Gespräch mit Christian Schmutz, Autor des Senslerdeutschen Wörterbuches

Christian Schmutz und Walter Haas, die Autoren des Senslerdeutschen Wörterbuches, wollen mit ihrem Werk niemandem vorschreiben, wie er die Sensler Mundart zu sprechen oder zu schreiben hat. Sie wollen vielmehr auf die Schönheit, Vielfalt und Lebendigkeit dieser Sprache hinweisen. Sie verbinden damit die Hoffnung, dass die Sensler – auch die Jungen – mit Stolz zu ihrer Sprache stehen.

Unter einem Wörterbuch stelle ich mir etwas Abgeschlossenes, Vollständiges vor. Hast du in deinem Werk alles erfasst, was typisch ist für den Sensler Dialekt?

Es ist unmöglich, alles zu erfassen. Wir sind zwar von den «typischen» Wörtern ausgegangen und haben darum herum die «gewöhnlicheren» angeordnet. Sicher sind uns aber einige durch die Latten gegangen. Sicher gibt es auch in einzelnen Familien Wörter, die andere vielleicht nicht brauchen, aber ebenso Senslerdeutsch sind. Insofern kann das Wörterbuch einer lebendigen Sprache oder eines Dialekts gar nie vollständig sein, und viele werden vielleicht die eine oder andere Form nicht so im Wörterbuch finden, wie sie es sagen. Es soll stattdessen ein Grundlagenwerk darstellen, das eine weitere Beschäftigung mit dem Senslerdeutschen erst auslöst. Wir wären den Lesern des Senslerdeutschen Wörterbuchs sehr dankbar, wenn sie uns auf Fehlendes, aber auch auf Ungereimtheiten hinweisen könnten.

Die Mundarten sind zurzeit einem grossen Wandel unterworfen. Kommt dein Wörterbuch noch rechtzeitig?

Natürlich verändern sich unsere Dialekte, und ich habe bei meinen Befragungen viele ältere Leute getroffen, die ein unglaubliches Wissen an den Tag legten. Insofern hast du recht mit deiner Frage: Jedesmal wenn jemand stirbt, geht auch ein riesiges Sprachwissen mit ins Grab. Aber dadurch, dass wir auch frühere schriftliche Quellen angezapft haben, können wir einen sprachlichen Überblick von fast 200 Jahren bewerkstelligen. Wir sind also noch nicht zu spät.

Wie bist du auf die Idee gekommen, dich an ein solches Unterfangen heranzuwagen? Hast du ein besonderes Verhältnis zum Sensler Dialekt oder zur Sprache überhaupt?
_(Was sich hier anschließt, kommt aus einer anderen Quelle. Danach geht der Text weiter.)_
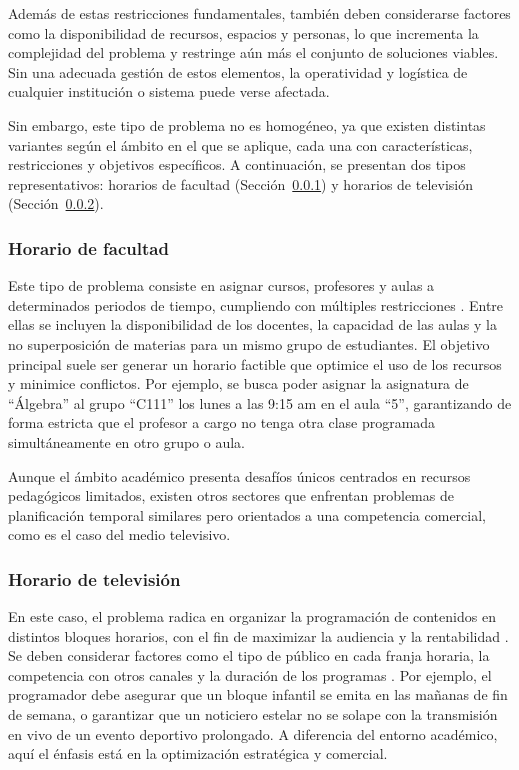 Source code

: \documentclass{article}
\begin{document}
Además de estas restricciones fundamentales, también deben considerarse factores como la disponibilidad de recursos, espacios y personas, lo que incrementa la complejidad del problema y restringe aún más el conjunto de soluciones viables. Sin una adecuada gestión de estos elementos, la operatividad y logística de cualquier institución o sistema puede verse afectada.

Sin embargo, este tipo de problema no es homogéneo, ya que existen distintas variantes según el ámbito en el que se aplique, cada una con características, restricciones y objetivos específicos. A continuación, se presentan dos tipos representativos: horarios de facultad (Sección~\ref{sec:facultad}) y horarios de televisión (Sección~\ref{sec:tv}).

\subsubsection{Horario de facultad}
\label{sec:facultad}

Este tipo de problema consiste en asignar cursos, profesores y aulas a determinados periodos de tiempo, cumpliendo con múltiples restricciones \cite{abdennadher2000, muller2005, babaei2015}. Entre ellas se incluyen la disponibilidad de los docentes, la capacidad de las aulas y la no superposición de materias para un mismo grupo de estudiantes. El objetivo principal suele ser generar un horario factible que optimice el uso de los recursos y minimice conflictos. Por ejemplo, se busca poder asignar la asignatura de ``Álgebra'' al grupo ``C111'' los lunes a las 9:15 am en el aula ``5'', garantizando de forma estricta que el profesor a cargo no tenga otra clase programada simultáneamente en otro grupo o aula.

Aunque el ámbito académico presenta desafíos únicos centrados en recursos pedagógicos limitados, existen otros sectores que enfrentan problemas de planificación temporal similares pero orientados a una competencia comercial, como es el caso del medio televisivo.

\subsubsection{Horario de televisión}
\label{sec:tv}

En este caso, el problema radica en organizar la programación de contenidos en distintos bloques horarios, con el fin de maximizar la audiencia y la rentabilidad \cite{bollapragada2002}. Se deben considerar factores como el tipo de público en cada franja horaria, la competencia con otros canales y la duración de los programas \cite{fernandez2008}. Por ejemplo, el programador debe asegurar que un bloque infantil se emita en las mañanas de fin de semana, o garantizar que un noticiero estelar no se solape con la transmisión en vivo de un evento deportivo prolongado. A diferencia del entorno académico, aquí el énfasis está en la optimización estratégica y comercial.
\end{document}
Der Hauptgrund, weshalb ich mich an das Germanistik-Studium heranwagte, war mein Interesse an Dialekten. Ich begann bereits Material für eine senslerdeutsche Grammatik zu sammeln, als mich Walter Haas anfangs 1992 fragte, ob ich ein Senslerdeutsches Wörterbuch schreiben wolle.

Kannst du kurz beschreiben, wie du bei der Erstellung des Wörterbuches vorgegangen bist?

Nach dem Herantasten an das Thema mit einer Seminararbeit begann ich als Unterassistent, die senslerdeutsche Literatur auszuwerten. Dazu gehörten auch die Grammatik von Walter Henzen aus dem Jahre 1927 und die Befragungen zum Sprachatlas der deutschen Schweiz in den 50er-Jahren. Diese Angaben habe ich dann 26 Leuten von Gurmels bis Schwarzsee vorgelegt, um zu sehen, wie heute noch gesprochen wird. In 13 Ortschaften war dabei eine Person älter als 65 und eine jünger als 25 Jahre alt. So konnten Unterschiede von Ober- bis Unterland und von älteren zu jüngeren Leuten ausgemacht werden. Erst nach der Auswertung dieser Befragungen konnte ich die Informationen wörterbuchgerecht anordnen. Da haben wir lange geübt, um möglichst viele Informationen auf möglichst wenig Platz zu bringen.

Hat sich bei der Arbeit auch deine Sprache gewandelt? Hast du etwas hinzugelernt?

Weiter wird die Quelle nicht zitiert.